Athena support POC #1

artem-garmash · 2023-06-13T06:47:04Z

POC athena support for elementary. Limited to Athena 3 and iceberg tables for incremental elementary tables. Testing with dbt-core 1.5.0, dbt-athena-community 1.5.0 and lalalilo/athena_utils 0.3.0.
Working features based on ad-hoc tests:

elementary dbt artifcat tables (dbt_*, elementary_test_results)
dbt and elementary tests (volume_anomalies, column_anomalies, dimension_anomalies)
one page report (edr report)
alert tables and sending slack alerts (edr monitor)

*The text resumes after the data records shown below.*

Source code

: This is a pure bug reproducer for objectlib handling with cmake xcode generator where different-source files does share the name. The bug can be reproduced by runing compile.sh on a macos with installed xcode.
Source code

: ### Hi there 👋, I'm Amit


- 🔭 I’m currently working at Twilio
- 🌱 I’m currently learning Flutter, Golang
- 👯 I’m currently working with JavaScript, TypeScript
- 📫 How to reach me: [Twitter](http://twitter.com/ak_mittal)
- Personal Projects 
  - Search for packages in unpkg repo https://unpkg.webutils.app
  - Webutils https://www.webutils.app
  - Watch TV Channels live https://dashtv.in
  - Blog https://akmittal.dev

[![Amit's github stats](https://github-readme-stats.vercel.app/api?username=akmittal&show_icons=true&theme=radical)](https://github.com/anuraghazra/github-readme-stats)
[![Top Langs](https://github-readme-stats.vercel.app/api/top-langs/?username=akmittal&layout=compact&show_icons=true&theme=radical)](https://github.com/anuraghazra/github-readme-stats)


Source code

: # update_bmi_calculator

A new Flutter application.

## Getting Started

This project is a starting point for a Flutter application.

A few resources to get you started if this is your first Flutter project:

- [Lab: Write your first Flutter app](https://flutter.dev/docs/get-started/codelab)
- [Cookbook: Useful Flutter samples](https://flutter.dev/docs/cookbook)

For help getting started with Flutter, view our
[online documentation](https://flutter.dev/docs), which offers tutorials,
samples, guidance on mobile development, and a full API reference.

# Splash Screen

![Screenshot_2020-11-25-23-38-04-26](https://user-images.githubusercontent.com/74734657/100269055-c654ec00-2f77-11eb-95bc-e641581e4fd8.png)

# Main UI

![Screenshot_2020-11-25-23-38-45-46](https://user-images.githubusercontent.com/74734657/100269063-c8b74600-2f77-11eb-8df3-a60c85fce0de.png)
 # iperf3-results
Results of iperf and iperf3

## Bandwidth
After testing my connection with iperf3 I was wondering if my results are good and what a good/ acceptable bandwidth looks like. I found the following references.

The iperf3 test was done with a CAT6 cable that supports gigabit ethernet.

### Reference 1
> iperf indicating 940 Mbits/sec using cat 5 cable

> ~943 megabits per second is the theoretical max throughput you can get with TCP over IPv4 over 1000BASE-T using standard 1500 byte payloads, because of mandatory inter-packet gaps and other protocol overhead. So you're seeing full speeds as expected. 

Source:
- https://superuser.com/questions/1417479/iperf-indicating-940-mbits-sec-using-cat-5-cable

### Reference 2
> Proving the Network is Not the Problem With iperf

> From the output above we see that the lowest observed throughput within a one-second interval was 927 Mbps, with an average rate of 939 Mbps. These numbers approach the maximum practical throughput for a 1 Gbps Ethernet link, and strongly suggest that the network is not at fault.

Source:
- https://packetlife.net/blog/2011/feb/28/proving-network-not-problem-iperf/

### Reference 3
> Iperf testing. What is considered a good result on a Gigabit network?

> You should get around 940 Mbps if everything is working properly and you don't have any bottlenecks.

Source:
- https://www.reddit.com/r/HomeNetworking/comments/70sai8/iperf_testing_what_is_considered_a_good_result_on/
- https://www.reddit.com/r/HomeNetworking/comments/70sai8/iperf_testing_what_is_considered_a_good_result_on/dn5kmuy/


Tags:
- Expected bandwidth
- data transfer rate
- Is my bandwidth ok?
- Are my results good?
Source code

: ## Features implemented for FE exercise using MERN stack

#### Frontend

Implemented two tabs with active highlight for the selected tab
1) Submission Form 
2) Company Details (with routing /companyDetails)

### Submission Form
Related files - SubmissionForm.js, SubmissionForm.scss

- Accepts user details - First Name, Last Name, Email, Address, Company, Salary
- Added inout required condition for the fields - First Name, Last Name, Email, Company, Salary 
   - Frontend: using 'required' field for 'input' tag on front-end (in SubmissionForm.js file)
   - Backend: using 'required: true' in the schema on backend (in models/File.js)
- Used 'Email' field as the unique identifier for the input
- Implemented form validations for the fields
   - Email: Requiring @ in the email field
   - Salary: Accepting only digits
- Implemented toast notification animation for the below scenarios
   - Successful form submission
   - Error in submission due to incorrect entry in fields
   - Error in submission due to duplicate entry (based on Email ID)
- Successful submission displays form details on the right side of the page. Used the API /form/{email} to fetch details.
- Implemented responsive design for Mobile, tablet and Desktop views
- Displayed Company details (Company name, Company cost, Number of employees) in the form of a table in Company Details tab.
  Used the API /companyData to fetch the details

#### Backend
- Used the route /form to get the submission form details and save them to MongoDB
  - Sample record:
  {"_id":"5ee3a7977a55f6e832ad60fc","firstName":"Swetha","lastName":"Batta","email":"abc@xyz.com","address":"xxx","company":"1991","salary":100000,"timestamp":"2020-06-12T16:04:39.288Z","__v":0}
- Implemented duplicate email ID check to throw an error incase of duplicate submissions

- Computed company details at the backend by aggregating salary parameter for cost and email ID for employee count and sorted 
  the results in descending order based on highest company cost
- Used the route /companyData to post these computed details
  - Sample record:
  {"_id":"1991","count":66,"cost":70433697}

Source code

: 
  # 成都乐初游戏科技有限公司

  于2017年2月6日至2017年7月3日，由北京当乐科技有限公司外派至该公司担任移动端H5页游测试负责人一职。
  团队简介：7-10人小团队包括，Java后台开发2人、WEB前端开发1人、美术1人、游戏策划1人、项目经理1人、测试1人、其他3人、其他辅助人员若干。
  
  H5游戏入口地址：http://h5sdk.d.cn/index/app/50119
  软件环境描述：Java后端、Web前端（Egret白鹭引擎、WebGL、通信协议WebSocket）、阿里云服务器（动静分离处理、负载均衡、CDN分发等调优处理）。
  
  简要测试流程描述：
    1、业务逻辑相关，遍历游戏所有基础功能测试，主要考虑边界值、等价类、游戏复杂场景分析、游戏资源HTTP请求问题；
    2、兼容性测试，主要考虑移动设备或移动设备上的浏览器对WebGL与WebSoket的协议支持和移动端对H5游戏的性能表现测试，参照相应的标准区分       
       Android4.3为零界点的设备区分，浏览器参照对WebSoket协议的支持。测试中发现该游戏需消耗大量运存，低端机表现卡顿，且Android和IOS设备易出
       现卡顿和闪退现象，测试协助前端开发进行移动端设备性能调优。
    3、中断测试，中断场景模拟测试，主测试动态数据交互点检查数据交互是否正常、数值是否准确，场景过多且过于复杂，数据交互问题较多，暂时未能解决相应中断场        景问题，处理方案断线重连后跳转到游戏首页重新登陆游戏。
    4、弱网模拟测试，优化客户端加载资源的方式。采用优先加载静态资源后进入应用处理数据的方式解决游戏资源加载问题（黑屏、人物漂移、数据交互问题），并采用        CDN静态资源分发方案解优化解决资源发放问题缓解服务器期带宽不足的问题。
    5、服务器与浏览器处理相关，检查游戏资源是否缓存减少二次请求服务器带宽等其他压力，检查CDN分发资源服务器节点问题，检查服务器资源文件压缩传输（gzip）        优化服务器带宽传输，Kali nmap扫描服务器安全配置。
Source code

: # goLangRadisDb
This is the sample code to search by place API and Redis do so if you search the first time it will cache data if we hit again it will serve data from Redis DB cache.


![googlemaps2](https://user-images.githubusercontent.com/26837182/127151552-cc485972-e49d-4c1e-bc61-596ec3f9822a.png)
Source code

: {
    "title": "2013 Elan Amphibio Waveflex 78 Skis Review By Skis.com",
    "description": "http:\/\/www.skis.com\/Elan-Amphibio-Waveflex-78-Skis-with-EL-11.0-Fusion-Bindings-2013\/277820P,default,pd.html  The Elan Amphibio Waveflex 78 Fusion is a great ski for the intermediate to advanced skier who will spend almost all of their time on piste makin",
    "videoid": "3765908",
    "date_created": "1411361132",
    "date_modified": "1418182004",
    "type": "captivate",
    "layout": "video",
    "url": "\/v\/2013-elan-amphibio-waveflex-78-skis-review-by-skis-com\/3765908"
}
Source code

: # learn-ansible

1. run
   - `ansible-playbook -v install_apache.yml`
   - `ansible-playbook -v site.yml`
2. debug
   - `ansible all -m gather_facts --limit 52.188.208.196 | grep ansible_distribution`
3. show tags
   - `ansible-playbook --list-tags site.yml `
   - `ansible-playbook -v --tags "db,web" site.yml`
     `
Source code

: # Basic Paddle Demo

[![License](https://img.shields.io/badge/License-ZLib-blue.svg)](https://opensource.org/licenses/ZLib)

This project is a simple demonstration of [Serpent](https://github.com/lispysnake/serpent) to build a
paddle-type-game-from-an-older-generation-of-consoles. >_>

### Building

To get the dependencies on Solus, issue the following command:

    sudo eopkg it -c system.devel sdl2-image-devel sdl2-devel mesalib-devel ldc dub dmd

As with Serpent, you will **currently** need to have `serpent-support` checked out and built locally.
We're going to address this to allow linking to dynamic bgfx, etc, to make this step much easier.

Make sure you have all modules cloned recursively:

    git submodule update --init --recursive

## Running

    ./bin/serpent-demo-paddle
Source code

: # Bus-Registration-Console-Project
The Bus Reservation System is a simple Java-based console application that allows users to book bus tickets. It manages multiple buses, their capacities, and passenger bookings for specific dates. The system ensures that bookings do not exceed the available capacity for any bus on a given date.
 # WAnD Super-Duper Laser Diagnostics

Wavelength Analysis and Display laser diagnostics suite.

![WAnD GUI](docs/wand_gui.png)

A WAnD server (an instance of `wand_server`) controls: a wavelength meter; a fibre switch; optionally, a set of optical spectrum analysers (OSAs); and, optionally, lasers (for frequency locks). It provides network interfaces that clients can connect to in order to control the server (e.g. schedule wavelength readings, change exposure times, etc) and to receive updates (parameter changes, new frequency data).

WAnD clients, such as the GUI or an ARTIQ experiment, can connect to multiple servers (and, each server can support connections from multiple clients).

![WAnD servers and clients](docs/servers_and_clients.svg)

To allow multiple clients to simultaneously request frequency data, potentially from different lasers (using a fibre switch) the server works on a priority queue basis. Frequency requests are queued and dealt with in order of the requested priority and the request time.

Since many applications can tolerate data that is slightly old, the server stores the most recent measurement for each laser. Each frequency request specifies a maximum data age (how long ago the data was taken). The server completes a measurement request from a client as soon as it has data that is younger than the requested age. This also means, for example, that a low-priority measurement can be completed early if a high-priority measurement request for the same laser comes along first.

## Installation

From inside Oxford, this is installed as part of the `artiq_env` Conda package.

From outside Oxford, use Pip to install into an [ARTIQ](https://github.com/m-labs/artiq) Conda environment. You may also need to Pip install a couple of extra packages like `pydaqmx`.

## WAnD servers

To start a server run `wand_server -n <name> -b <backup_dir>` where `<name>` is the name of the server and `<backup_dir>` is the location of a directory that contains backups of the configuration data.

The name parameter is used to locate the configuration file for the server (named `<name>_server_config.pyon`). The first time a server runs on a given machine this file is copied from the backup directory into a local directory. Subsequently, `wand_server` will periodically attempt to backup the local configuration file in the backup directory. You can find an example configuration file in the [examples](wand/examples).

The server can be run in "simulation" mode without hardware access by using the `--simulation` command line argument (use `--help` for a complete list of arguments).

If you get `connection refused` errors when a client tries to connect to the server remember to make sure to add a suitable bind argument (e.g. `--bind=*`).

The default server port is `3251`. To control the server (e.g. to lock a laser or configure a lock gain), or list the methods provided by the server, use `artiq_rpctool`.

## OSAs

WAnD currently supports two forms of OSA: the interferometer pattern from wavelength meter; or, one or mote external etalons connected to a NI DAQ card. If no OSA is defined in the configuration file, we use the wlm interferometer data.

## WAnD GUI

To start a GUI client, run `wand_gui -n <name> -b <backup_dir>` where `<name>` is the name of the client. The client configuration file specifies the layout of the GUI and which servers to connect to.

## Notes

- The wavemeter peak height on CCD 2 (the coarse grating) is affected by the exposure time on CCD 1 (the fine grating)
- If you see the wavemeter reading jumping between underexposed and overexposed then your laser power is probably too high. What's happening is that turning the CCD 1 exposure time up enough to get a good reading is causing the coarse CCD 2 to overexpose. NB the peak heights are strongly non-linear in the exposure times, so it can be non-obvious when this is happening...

Views don't work against information_schema, maybe change them to tables

TODO: handle properly to allow casts for insert expressions without quoting all strings

using drop_relation() doesn't work in this context as type is null use explicit drop table for now

it should be done in athena-connector properly

artem-garmash · 2023-06-13T07:34:28Z

macros/utils/data_types/cast_column.sql

    cast({{ timestamp_field }} as {{ elementary.edr_type_timestamp() }})
 {%- endmacro -%}

+{# Athena needs explicit conversion for ISO8601 timestamps used in buckets_cte #}


agate_to_dicts converts timestamps to ISO8601 format and Athena needs explicit handling

artem-garmash · 2023-06-13T07:36:59Z

macros/utils/data_types/data_type.sql

@@ -121,3 +130,13 @@
 {% macro bigquery__edr_type_date() %}
    date
 {% endmacro %}
+
+{% macro athena__edr_type_timestamp() %}


based on cast_timestamp from dbt-athena

artem-garmash · 2023-06-13T07:41:01Z

macros/utils/table_operations/create_or_replace.sql

@@ -25,3 +25,12 @@
    {% do run_query(dbt.create_table_as(temporary, relation, sql_query)) %}
    {% do adapter.commit() %}
 {% endmacro %}
+
+{% macro athena__create_or_replace(temporary, relation, sql_query) %}
+    {% set drop_query %}


TODO: relation doesn't have type for some reason when this is called during the initial run to build elementary tables. drop_relation fails as it checks for type.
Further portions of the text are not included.